EXERCISE REQUIREMENTS: Restate each of the lines given below, word for word.
*** Opening DATA EXTRACT ***
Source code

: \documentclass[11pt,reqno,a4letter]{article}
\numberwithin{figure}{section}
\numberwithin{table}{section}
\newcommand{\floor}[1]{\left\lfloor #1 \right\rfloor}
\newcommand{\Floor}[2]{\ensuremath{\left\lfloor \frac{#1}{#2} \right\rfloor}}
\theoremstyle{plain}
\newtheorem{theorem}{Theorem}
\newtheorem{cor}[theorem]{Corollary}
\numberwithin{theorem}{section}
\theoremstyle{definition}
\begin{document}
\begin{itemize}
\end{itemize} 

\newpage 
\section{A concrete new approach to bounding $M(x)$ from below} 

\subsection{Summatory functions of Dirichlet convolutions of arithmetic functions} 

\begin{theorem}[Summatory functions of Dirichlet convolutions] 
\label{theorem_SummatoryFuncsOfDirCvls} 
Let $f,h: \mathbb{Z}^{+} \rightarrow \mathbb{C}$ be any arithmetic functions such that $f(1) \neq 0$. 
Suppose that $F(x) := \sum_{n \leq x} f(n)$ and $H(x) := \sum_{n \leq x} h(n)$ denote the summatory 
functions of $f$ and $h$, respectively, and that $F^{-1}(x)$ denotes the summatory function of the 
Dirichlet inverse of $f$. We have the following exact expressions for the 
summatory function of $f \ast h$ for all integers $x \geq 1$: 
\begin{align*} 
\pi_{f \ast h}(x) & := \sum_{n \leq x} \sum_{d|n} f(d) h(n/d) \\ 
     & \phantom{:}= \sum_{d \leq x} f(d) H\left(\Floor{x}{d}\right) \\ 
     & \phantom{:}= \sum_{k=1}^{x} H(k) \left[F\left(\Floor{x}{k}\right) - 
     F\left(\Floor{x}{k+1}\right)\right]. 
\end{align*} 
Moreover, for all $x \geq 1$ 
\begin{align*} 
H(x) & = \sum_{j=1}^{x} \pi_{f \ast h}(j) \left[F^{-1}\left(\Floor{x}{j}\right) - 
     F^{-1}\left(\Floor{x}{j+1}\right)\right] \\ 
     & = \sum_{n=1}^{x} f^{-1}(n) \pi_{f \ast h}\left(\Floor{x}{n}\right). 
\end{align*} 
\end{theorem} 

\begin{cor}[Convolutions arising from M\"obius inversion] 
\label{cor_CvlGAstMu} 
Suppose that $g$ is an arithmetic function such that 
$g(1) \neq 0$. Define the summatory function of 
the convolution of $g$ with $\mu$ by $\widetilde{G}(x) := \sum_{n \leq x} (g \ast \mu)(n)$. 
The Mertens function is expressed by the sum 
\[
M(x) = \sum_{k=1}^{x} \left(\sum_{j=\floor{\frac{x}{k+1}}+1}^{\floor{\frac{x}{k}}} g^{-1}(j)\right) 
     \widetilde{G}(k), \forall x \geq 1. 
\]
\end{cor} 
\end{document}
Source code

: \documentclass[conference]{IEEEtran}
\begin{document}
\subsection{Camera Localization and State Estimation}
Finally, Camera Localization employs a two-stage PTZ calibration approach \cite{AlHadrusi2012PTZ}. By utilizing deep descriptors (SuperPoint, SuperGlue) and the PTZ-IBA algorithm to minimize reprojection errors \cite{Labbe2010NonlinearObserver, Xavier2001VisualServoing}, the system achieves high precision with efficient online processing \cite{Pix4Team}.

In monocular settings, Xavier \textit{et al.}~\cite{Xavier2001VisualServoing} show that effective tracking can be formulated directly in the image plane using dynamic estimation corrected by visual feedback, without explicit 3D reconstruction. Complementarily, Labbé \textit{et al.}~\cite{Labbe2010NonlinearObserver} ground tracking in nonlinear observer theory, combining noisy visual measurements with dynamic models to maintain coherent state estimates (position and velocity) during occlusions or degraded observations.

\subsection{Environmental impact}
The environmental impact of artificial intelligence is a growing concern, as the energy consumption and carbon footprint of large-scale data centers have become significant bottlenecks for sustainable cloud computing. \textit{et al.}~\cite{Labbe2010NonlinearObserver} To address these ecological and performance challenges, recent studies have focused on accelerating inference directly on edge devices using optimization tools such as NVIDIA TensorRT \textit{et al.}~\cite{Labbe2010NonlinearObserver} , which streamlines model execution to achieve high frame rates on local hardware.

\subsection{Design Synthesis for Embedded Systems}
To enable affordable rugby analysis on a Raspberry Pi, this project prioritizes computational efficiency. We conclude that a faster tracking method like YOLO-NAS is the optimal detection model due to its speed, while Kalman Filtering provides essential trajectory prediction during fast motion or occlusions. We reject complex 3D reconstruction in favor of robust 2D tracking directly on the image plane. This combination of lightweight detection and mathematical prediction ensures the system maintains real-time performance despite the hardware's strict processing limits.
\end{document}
*** Closing DATA EXTRACT ***
RESPONSE BOX:
Source code

: \documentclass[11pt,reqno,a4letter]{article}
\numberwithin{figure}{section}
\numberwithin{table}{section}
\newcommand{\floor}[1]{\left\lfloor #1 \right\rfloor}
\newcommand{\Floor}[2]{\ensuremath{\left\lfloor \frac{#1}{#2} \right\rfloor}}
\theoremstyle{plain}
\newtheorem{theorem}{Theorem}
\newtheorem{cor}[theorem]{Corollary}
\numberwithin{theorem}{section}
\theoremstyle{definition}
\begin{document}
\begin{itemize}
\end{itemize} 

\newpage 
\section{A concrete new approach to bounding $M(x)$ from below} 

\subsection{Summatory functions of Dirichlet convolutions of arithmetic functions} 

\begin{theorem}[Summatory functions of Dirichlet convolutions] 
\label{theorem_SummatoryFuncsOfDirCvls} 
Let $f,h: \mathbb{Z}^{+} \rightarrow \mathbb{C}$ be any arithmetic functions such that $f(1) \neq 0$. 
Suppose that $F(x) := \sum_{n \leq x} f(n)$ and $H(x) := \sum_{n \leq x} h(n)$ denote the summatory 
functions of $f$ and $h$, respectively, and that $F^{-1}(x)$ denotes the summatory function of the 
Dirichlet inverse of $f$. We have the following exact expressions for the 
summatory function of $f \ast h$ for all integers $x \geq 1$: 
\begin{align*} 
\pi_{f \ast h}(x) & := \sum_{n \leq x} \sum_{d|n} f(d) h(n/d) \\ 
     & \phantom{:}= \sum_{d \leq x} f(d) H\left(\Floor{x}{d}\right) \\ 
     & \phantom{:}= \sum_{k=1}^{x} H(k) \left[F\left(\Floor{x}{k}\right) - 
     F\left(\Floor{x}{k+1}\right)\right]. 
\end{align*} 
Moreover, for all $x \geq 1$ 
\begin{align*} 
H(x) & = \sum_{j=1}^{x} \pi_{f \ast h}(j) \left[F^{-1}\left(\Floor{x}{j}\right) - 
     F^{-1}\left(\Floor{x}{j+1}\right)\right] \\ 
     & = \sum_{n=1}^{x} f^{-1}(n) \pi_{f \ast h}\left(\Floor{x}{n}\right). 
\end{align*} 
\end{theorem} 

\begin{cor}[Convolutions arising from M\"obius inversion] 
\label{cor_CvlGAstMu} 
Suppose that $g$ is an arithmetic function such that 
$g(1) \neq 0$. Define the summatory function of 
the convolution of $g$ with $\mu$ by $\widetilde{G}(x) := \sum_{n \leq x} (g \ast \mu)(n)$. 
The Mertens function is expressed by the sum 
\[
M(x) = \sum_{k=1}^{x} \left(\sum_{j=\floor{\frac{x}{k+1}}+1}^{\floor{\frac{x}{k}}} g^{-1}(j)\right) 
     \widetilde{G}(k), \forall x \geq 1. 
\]
\end{cor} 
\end{document}
Source code

: \documentclass[conference]{IEEEtran}
\begin{document}
\subsection{Camera Localization and State Estimation}
Finally, Camera Localization employs a two-stage PTZ calibration approach \cite{AlHadrusi2012PTZ}. By utilizing deep descriptors (SuperPoint, SuperGlue) and the PTZ-IBA algorithm to minimize reprojection errors \cite{Labbe2010NonlinearObserver, Xavier2001VisualServoing}, the system achieves high precision with efficient online processing \cite{Pix4Team}.

In monocular settings, Xavier \textit{et al.}~\cite{Xavier2001VisualServoing} show that effective tracking can be formulated directly in the image plane using dynamic estimation corrected by visual feedback, without explicit 3D reconstruction. Complementarily, Labbé \textit{et al.}~\cite{Labbe2010NonlinearObserver} ground tracking in nonlinear observer theory, combining noisy visual measurements with dynamic models to maintain coherent state estimates (position and velocity) during occlusions or degraded observations.

\subsection{Environmental impact}
The environmental impact of artificial intelligence is a growing concern, as the energy consumption and carbon footprint of large-scale data centers have become significant bottlenecks for sustainable cloud computing. \textit{et al.}~\cite{Labbe2010NonlinearObserver} To address these ecological and performance challenges, recent studies have focused on accelerating inference directly on edge devices using optimization tools such as NVIDIA TensorRT \textit{et al.}~\cite{Labbe2010NonlinearObserver} , which streamlines model execution to achieve high frame rates on local hardware.

\subsection{Design Synthesis for Embedded Systems}
To enable affordable rugby analysis on a Raspberry Pi, this project prioritizes computational efficiency. We conclude that a faster tracking method like YOLO-NAS is the optimal detection model due to its speed, while Kalman Filtering provides essential trajectory prediction during fast motion or occlusions. We reject complex 3D reconstruction in favor of robust 2D tracking directly on the image plane. This combination of lightweight detection and mathematical prediction ensures the system maintains real-time performance despite the hardware's strict processing limits.
\end{document}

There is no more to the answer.